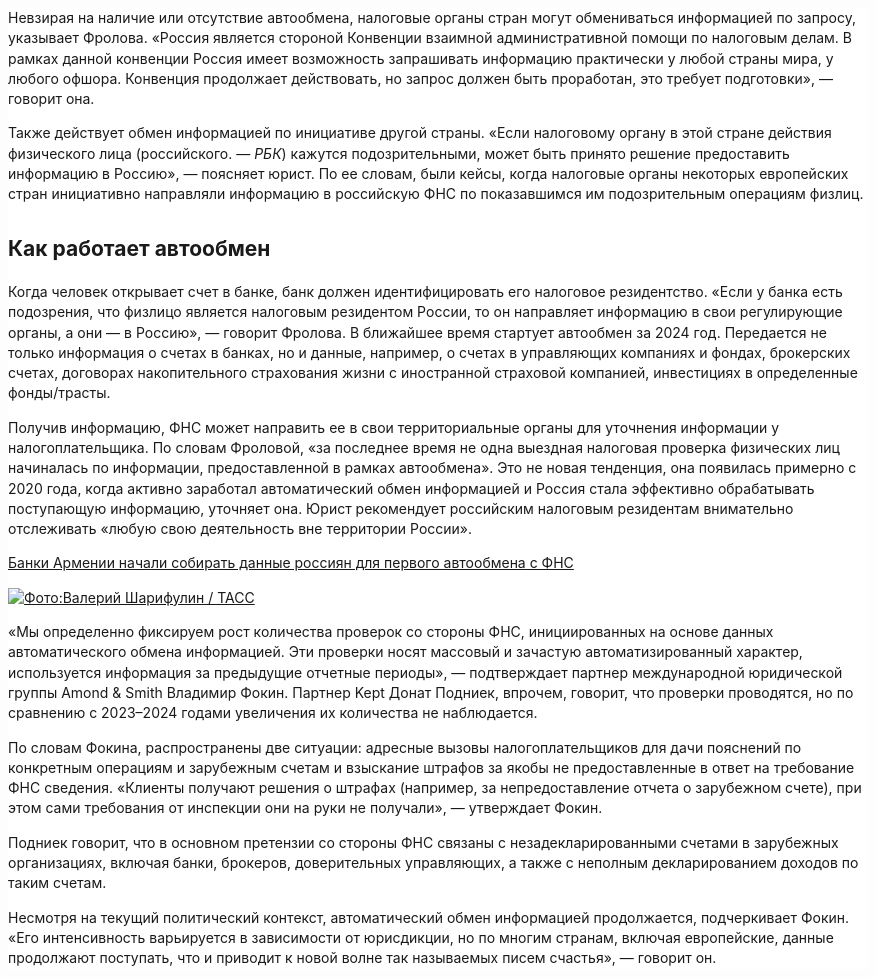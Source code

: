 Невзирая на наличие или отсутствие автообмена, налоговые органы стран могут обмениваться информацией по запросу, указывает Фролова. «Россия является стороной Конвенции взаимной административной помощи по налоговым делам. В рамках данной конвенции Россия имеет возможность запрашивать информацию практически у любой страны мира, у любого офшора. Конвенция продолжает действовать, но запрос должен быть проработан, это требует подготовки», — говорит она.

Также действует обмен информацией по инициативе другой страны. «Если налоговому органу в этой стране действия физического лица (российского. — *РБК*) кажутся подозрительными, может быть принято решение предоставить информацию в Россию», — поясняет юрист. По ее словам, были кейсы, когда налоговые органы некоторых европейских стран инициативно направляли информацию в российскую ФНС по показавшимся им подозрительным операциям физлиц.

## Как работает автообмен

Когда человек открывает счет в банке, банк должен идентифицировать его налоговое резидентство. «Если у банка есть подозрения, что физлицо является налоговым резидентом России, то он направляет информацию в свои регулирующие органы, а они — в Россию», — говорит Фролова. В ближайшее время стартует автообмен за 2024 год. Передается не только информация о счетах в банках, но и данные, например, о счетах в управляющих компаниях и фондах, брокерских счетах, договорах накопительного страхования жизни с иностранной страховой компанией, инвестициях в определенные фонды/трасты.

Получив информацию, ФНС может направить ее в свои территориальные органы для уточнения информации у налогоплательщика. По словам Фроловой, «за последнее время не одна выездная налоговая проверка физических лиц начиналась по информации, предоставленной в рамках автообмена». Это не новая тенденция, она появилась примерно с 2020 года, когда активно заработал автоматический обмен информацией и Россия стала эффективно обрабатывать поступающую информацию, уточняет она. Юрист рекомендует российским налоговым резидентам внимательно отслеживать «любую свою деятельность вне территории России».

[Банки Армении начали собирать данные россиян для первого автообмена с ФНС](https://pro.rbc.ru/demo/68a82bfd9a7947fa179b8f71?from=material_cards)

[![Фото:Валерий Шарифулин / ТАСС](https://s0.rbk.ru/v6_top_pics/media/img/0/96/347558849491960.jpeg)](https://pro.rbc.ru/demo/68a82bfd9a7947fa179b8f71?from=material_cards)

«Мы определенно фиксируем рост количества проверок со стороны ФНС, инициированных на основе данных автоматического обмена информацией. Эти проверки носят массовый и зачастую автоматизированный характер, используется информация за предыдущие отчетные периоды», — подтверждает партнер международной юридической группы Amond & Smith Владимир Фокин. Партнер Kept Донат Подниек, впрочем, говорит, что проверки проводятся, но по сравнению с 2023–2024 годами увеличения их количества не наблюдается.

По словам Фокина, распространены две ситуации: адресные вызовы налогоплательщиков для дачи пояснений по конкретным операциям и зарубежным счетам и взыскание штрафов за якобы не предоставленные в ответ на требование ФНС сведения. «Клиенты получают решения о штрафах (например, за непредоставление отчета о зарубежном счете), при этом сами требования от инспекции они на руки не получали», — утверждает Фокин.

Подниек говорит, что в основном претензии со стороны ФНС связаны с незадекларированными счетами в зарубежных организациях, включая банки, брокеров, доверительных управляющих, а также с неполным декларированием доходов по таким счетам.

Несмотря на текущий политический контекст, автоматический обмен информацией продолжается, подчеркивает Фокин. «Его интенсивность варьируется в зависимости от юрисдикции, но по многим странам, включая европейские, данные продолжают поступать, что и приводит к новой волне так называемых писем счастья», — говорит он.
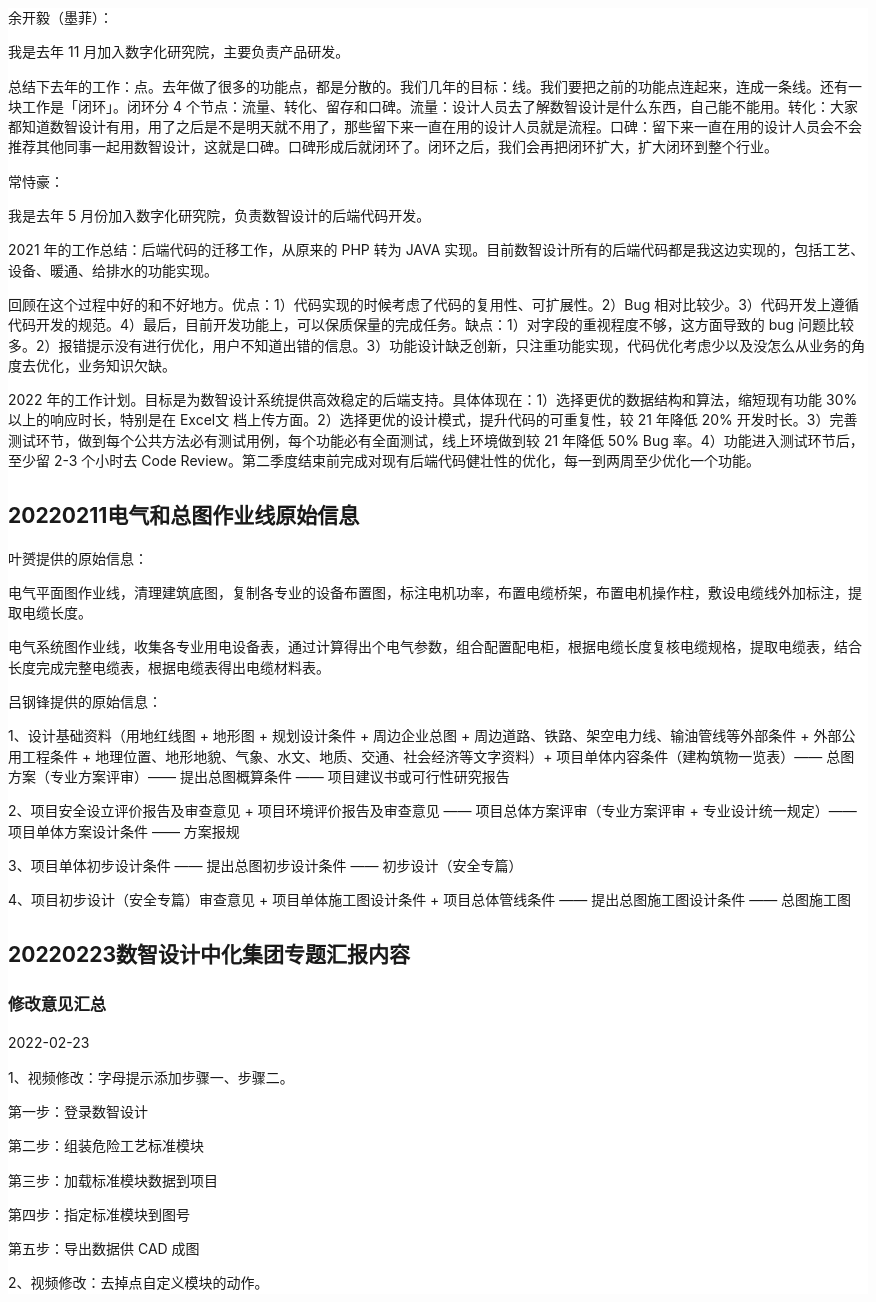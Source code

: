 余开毅（墨菲）：

我是去年 11 月加入数字化研究院，主要负责产品研发。

总结下去年的工作：点。去年做了很多的功能点，都是分散的。我们几年的目标：线。我们要把之前的功能点连起来，连成一条线。还有一块工作是「闭环」。闭环分 4 个节点：流量、转化、留存和口碑。流量：设计人员去了解数智设计是什么东西，自己能不能用。转化：大家都知道数智设计有用，用了之后是不是明天就不用了，那些留下来一直在用的设计人员就是流程。口碑：留下来一直在用的设计人员会不会推荐其他同事一起用数智设计，这就是口碑。口碑形成后就闭环了。闭环之后，我们会再把闭环扩大，扩大闭环到整个行业。

常恃豪：

我是去年 5 月份加入数字化研究院，负责数智设计的后端代码开发。

2021 年的工作总结：后端代码的迁移工作，从原来的 PHP 转为 JAVA 实现。目前数智设计所有的后端代码都是我这边实现的，包括工艺、设备、暖通、给排水的功能实现。

回顾在这个过程中好的和不好地方。优点：1）代码实现的时候考虑了代码的复用性、可扩展性。2）Bug 相对比较少。3）代码开发上遵循代码开发的规范。4）最后，目前开发功能上，可以保质保量的完成任务。缺点：1）对字段的重视程度不够，这方面导致的 bug 问题比较多。2）报错提示没有进行优化，用户不知道出错的信息。3）功能设计缺乏创新，只注重功能实现，代码优化考虑少以及没怎么从业务的角度去优化，业务知识欠缺。

2022 年的工作计划。目标是为数智设计系统提供高效稳定的后端支持。具体体现在：1）选择更优的数据结构和算法，缩短现有功能 30% 以上的响应时长，特别是在 Excel文 档上传方面。2）选择更优的设计模式，提升代码的可重复性，较 21 年降低 20% 开发时长。3）完善测试环节，做到每个公共方法必有测试用例，每个功能必有全面测试，线上环境做到较 21 年降低 50% Bug 率。4）功能进入测试环节后，至少留 2-3 个小时去 Code Review。第二季度结束前完成对现有后端代码健壮性的优化，每一到两周至少优化一个功能。

## 20220211电气和总图作业线原始信息

叶赟提供的原始信息：

电气平面图作业线，清理建筑底图，复制各专业的设备布置图，标注电机功率，布置电缆桥架，布置电机操作柱，敷设电缆线外加标注，提取电缆长度。

电气系统图作业线，收集各专业用电设备表，通过计算得出个电气参数，组合配置配电柜，根据电缆长度复核电缆规格，提取电缆表，结合长度完成完整电缆表，根据电缆表得出电缆材料表。

吕钢锋提供的原始信息：

1、设计基础资料（用地红线图 + 地形图 + 规划设计条件 + 周边企业总图 + 周边道路、铁路、架空电力线、输油管线等外部条件 + 外部公用工程条件 + 地理位置、地形地貌、气象、水文、地质、交通、社会经济等文字资料）+ 项目单体内容条件（建构筑物一览表）—— 总图方案（专业方案评审）—— 提出总图概算条件 —— 项目建议书或可行性研究报告

2、项目安全设立评价报告及审查意见 + 项目环境评价报告及审查意见 —— 项目总体方案评审（专业方案评审 + 专业设计统一规定）—— 项目单体方案设计条件 —— 方案报规

3、项目单体初步设计条件 —— 提出总图初步设计条件 —— 初步设计（安全专篇）

4、项目初步设计（安全专篇）审查意见 + 项目单体施工图设计条件 + 项目总体管线条件 —— 提出总图施工图设计条件 —— 总图施工图

## 20220223数智设计中化集团专题汇报内容

### 修改意见汇总

2022-02-23

1、视频修改：字母提示添加步骤一、步骤二。

第一步：登录数智设计

第二步：组装危险工艺标准模块

第三步：加载标准模块数据到项目

第四步：指定标准模块到图号

第五步：导出数据供 CAD 成图

2、视频修改：去掉点自定义模块的动作。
○ ○ ○ ○ ○ ○ ○
• Instructions for the task:
Restate word for word the lines running from the first line of the material to the line containing "Невзирая на наличие", inclusive, and drop every picture.

• The answer:
Source code

: Невзирая на наличие или отсутствие автообмена, налоговые органы стран могут обмениваться информацией по запросу, указывает Фролова. «Россия является стороной Конвенции взаимной административной помощи по налоговым делам. В рамках данной конвенции Россия имеет возможность запрашивать информацию практически у любой страны мира, у любого офшора. Конвенция продолжает действовать, но запрос должен быть проработан, это требует подготовки», — говорит она.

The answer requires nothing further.